What needs to be done -
Scan the material below for the word "apache", then copy every line in which it appears.

Data for analysis -
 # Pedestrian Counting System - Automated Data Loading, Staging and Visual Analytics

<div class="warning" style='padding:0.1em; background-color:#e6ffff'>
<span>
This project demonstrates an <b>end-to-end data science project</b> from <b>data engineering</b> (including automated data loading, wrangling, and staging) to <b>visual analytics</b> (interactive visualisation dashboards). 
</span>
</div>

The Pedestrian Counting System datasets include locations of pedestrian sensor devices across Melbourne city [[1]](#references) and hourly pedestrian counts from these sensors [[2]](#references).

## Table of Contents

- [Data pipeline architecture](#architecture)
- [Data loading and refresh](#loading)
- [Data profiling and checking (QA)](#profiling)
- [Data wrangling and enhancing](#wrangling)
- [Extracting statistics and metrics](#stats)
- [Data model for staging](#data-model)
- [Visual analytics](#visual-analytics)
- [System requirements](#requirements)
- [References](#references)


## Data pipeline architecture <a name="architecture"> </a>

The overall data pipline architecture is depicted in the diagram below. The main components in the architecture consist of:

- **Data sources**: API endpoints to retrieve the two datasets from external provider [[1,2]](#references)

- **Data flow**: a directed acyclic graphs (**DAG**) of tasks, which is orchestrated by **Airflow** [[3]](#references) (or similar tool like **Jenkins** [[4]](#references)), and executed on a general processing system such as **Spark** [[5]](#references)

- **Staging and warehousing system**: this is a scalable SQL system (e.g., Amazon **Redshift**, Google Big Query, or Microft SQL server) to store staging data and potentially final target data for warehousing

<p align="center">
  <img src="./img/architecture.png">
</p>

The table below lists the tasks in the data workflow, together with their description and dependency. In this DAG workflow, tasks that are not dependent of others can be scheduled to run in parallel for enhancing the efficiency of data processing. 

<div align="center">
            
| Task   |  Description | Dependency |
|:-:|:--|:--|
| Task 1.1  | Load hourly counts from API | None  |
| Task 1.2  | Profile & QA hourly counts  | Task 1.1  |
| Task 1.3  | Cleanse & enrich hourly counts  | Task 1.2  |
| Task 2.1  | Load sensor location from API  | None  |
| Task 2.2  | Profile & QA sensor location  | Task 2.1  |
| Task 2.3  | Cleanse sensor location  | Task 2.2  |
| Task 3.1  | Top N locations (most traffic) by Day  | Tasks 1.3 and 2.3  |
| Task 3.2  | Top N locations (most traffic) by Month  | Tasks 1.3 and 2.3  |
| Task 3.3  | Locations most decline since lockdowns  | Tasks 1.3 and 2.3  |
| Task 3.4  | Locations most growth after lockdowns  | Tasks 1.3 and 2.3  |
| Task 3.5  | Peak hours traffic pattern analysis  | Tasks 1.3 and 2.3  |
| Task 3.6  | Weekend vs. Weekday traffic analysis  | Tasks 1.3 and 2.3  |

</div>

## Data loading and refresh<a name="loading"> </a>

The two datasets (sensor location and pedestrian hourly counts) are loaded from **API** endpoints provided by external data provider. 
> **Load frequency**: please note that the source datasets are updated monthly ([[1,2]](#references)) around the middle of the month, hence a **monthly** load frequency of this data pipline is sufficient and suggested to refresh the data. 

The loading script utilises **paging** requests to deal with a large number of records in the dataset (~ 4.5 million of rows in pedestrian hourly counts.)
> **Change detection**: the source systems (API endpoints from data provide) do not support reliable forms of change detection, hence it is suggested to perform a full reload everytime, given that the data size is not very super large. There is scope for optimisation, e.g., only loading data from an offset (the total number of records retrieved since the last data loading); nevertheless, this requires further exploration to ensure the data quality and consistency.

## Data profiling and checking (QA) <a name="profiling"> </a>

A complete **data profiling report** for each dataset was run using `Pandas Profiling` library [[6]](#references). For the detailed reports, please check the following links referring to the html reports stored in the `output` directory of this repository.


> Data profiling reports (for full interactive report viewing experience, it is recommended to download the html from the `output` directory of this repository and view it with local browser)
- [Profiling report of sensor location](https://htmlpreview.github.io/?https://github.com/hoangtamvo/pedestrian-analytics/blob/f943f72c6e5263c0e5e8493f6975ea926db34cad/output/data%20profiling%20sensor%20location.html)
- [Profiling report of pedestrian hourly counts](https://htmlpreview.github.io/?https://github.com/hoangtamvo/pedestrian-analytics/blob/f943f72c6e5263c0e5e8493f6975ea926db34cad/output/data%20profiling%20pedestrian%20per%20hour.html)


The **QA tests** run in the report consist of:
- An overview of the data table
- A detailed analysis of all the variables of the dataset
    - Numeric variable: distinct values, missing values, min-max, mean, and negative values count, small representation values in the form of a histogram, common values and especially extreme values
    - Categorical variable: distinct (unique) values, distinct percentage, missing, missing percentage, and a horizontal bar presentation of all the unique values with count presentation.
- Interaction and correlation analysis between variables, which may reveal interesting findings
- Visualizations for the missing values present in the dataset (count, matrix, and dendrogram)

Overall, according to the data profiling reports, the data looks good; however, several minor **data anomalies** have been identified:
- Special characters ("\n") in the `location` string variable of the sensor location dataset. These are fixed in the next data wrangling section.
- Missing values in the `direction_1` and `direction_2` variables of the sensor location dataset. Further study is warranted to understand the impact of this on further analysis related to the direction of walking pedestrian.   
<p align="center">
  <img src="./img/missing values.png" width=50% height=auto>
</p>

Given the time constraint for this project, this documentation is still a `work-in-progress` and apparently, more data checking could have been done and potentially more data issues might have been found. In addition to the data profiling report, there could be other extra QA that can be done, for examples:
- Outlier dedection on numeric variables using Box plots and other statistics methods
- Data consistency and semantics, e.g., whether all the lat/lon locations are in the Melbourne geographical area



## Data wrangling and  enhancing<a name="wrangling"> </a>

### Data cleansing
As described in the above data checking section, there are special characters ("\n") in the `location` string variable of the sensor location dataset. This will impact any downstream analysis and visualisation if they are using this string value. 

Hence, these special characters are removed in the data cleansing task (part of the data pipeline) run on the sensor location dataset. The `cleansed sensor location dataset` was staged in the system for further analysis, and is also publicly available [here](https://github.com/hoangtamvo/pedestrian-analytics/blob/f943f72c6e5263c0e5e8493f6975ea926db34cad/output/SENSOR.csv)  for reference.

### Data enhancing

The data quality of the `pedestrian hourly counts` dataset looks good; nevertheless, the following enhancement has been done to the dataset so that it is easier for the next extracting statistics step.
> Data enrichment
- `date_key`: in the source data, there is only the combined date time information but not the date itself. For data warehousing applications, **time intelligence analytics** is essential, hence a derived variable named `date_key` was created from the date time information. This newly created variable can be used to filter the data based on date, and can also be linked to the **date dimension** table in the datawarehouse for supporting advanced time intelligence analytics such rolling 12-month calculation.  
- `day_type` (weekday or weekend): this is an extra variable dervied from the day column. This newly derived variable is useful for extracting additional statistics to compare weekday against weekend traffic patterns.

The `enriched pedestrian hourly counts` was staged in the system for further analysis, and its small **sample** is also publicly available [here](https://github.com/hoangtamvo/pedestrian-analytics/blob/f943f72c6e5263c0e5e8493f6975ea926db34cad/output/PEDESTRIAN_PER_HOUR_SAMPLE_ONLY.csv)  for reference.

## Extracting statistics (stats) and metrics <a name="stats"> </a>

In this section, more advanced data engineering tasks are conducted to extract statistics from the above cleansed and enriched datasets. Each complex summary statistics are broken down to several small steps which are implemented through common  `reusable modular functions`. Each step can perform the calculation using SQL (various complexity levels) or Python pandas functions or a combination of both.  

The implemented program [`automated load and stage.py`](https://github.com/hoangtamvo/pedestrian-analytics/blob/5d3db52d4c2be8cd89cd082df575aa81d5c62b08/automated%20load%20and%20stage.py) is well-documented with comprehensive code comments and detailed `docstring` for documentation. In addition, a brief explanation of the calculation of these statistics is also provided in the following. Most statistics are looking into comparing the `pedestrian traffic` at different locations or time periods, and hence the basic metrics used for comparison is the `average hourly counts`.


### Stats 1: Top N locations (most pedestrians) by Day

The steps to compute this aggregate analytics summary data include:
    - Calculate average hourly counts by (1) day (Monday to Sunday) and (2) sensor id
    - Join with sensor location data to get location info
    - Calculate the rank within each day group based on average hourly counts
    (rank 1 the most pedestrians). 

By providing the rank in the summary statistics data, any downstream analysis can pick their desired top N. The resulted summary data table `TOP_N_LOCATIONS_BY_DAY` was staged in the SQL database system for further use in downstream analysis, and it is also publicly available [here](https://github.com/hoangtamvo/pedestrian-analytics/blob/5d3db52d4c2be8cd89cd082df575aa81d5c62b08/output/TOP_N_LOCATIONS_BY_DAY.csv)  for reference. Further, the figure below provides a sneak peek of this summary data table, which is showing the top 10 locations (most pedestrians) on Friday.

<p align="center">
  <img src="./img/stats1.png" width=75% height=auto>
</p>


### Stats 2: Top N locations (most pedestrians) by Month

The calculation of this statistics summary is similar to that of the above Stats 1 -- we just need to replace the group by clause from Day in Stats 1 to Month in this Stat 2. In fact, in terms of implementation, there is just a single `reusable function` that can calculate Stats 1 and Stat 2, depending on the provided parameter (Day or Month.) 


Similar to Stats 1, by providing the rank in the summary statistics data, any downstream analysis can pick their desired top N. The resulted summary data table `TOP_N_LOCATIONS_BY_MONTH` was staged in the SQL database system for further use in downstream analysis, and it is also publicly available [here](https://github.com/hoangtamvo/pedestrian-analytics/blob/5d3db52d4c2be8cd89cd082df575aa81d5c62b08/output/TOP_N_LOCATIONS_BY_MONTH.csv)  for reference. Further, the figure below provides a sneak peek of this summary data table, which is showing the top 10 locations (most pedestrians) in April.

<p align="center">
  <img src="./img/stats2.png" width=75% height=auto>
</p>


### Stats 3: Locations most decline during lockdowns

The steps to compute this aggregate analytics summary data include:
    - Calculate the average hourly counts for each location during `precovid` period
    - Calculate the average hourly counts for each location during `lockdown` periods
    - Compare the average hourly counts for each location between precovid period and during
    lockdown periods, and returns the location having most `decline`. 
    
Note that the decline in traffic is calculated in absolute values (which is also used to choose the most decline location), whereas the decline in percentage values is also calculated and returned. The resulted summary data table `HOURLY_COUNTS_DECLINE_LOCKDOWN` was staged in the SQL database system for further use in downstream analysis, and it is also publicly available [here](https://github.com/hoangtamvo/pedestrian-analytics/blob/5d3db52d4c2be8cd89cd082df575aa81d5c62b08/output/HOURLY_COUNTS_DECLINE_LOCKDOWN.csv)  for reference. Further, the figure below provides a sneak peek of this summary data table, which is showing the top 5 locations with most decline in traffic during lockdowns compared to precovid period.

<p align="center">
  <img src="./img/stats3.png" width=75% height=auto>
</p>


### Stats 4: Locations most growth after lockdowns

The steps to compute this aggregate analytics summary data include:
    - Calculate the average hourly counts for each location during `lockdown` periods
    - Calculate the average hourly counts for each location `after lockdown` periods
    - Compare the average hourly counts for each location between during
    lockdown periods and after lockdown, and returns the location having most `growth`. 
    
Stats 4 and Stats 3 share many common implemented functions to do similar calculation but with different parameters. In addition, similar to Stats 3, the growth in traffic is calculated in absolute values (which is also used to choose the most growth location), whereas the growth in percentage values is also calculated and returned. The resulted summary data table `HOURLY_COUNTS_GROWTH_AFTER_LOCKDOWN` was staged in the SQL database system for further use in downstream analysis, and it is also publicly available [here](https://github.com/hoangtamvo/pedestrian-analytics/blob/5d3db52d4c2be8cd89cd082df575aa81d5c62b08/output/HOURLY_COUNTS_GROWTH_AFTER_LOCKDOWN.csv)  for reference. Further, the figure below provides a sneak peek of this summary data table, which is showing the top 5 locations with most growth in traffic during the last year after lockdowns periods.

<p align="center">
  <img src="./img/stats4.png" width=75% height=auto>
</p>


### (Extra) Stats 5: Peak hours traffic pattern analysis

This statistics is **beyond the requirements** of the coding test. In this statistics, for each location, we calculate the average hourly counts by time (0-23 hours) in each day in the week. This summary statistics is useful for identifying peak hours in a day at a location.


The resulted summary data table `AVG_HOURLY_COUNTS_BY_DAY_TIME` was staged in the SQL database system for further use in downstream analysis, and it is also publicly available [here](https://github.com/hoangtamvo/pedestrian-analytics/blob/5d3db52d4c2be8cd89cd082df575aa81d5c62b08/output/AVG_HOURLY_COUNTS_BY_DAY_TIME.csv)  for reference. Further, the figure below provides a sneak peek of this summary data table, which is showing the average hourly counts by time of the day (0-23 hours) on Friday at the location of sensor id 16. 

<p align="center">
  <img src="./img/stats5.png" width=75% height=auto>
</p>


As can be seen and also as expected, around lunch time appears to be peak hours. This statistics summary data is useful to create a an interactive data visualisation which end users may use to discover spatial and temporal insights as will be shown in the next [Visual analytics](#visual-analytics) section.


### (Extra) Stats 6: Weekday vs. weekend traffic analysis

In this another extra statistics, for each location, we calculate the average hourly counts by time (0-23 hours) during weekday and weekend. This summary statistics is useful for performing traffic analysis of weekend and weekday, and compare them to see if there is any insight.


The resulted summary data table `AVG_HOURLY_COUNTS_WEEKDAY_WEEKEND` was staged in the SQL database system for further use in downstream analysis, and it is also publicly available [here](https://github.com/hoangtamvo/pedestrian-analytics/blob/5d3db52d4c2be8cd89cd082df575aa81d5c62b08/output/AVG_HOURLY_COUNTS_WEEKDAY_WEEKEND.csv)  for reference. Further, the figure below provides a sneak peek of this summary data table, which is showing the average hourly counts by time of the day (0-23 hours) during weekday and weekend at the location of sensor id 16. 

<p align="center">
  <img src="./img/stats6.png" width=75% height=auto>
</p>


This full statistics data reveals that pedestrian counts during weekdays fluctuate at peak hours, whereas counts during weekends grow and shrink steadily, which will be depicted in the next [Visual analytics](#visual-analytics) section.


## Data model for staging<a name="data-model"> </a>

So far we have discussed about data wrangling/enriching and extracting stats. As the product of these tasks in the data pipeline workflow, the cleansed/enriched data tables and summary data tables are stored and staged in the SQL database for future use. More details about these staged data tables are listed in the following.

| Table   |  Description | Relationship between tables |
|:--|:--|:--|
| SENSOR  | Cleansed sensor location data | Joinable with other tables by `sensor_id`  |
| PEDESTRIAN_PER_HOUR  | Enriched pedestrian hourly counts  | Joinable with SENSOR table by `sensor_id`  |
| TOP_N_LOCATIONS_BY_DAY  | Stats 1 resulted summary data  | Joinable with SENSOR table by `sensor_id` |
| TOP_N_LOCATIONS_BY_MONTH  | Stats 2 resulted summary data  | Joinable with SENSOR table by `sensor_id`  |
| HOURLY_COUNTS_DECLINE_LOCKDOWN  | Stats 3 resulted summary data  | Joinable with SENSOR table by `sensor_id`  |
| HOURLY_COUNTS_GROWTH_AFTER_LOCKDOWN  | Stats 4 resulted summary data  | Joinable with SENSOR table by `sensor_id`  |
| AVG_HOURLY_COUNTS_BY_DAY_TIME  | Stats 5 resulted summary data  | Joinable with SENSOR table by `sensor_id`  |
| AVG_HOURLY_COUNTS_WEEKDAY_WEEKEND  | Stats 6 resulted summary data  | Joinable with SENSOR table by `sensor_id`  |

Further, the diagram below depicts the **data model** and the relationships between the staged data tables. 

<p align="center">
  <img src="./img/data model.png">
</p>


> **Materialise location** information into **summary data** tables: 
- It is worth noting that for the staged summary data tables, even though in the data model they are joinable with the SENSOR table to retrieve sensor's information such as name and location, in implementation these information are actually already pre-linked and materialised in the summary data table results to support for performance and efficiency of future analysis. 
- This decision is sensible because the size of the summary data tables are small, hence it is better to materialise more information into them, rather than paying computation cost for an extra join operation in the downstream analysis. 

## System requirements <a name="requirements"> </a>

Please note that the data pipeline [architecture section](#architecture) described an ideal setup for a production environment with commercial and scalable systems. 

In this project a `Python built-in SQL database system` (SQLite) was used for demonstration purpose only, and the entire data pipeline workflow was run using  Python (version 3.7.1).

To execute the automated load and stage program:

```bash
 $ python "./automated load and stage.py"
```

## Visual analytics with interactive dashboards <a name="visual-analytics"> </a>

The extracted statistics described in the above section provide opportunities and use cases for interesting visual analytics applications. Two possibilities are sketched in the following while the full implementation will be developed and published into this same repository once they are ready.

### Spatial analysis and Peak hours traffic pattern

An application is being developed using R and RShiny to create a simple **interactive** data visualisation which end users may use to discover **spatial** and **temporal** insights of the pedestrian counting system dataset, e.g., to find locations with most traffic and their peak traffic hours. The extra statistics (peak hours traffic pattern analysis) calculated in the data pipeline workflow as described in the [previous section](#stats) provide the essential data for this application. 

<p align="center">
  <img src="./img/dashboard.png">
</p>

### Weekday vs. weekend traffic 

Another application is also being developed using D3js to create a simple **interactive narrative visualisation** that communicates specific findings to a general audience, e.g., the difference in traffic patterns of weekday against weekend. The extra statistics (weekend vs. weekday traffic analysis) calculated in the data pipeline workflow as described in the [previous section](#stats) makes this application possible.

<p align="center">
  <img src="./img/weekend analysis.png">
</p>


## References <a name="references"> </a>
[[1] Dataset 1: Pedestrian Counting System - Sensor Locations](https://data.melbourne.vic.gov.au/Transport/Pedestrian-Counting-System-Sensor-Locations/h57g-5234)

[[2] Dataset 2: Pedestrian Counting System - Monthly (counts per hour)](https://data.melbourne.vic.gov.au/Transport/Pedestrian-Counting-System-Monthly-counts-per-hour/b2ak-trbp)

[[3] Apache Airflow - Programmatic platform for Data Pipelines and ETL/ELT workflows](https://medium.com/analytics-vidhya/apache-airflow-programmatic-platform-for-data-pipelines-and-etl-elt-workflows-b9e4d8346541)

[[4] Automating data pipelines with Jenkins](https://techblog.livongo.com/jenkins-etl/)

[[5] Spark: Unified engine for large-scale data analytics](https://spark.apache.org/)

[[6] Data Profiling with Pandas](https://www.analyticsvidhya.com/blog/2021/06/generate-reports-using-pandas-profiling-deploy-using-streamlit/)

Task answer -
[[3] Apache Airflow - Programmatic platform for Data Pipelines and ETL/ELT workflows](https://medium.com/analytics-vidhya/apache-airflow-programmatic-platform-for-data-pipelines-and-etl-elt-workflows-b9e4d8346541)
[[5] Spark: Unified engine for large-scale data analytics](https://spark.apache.org/)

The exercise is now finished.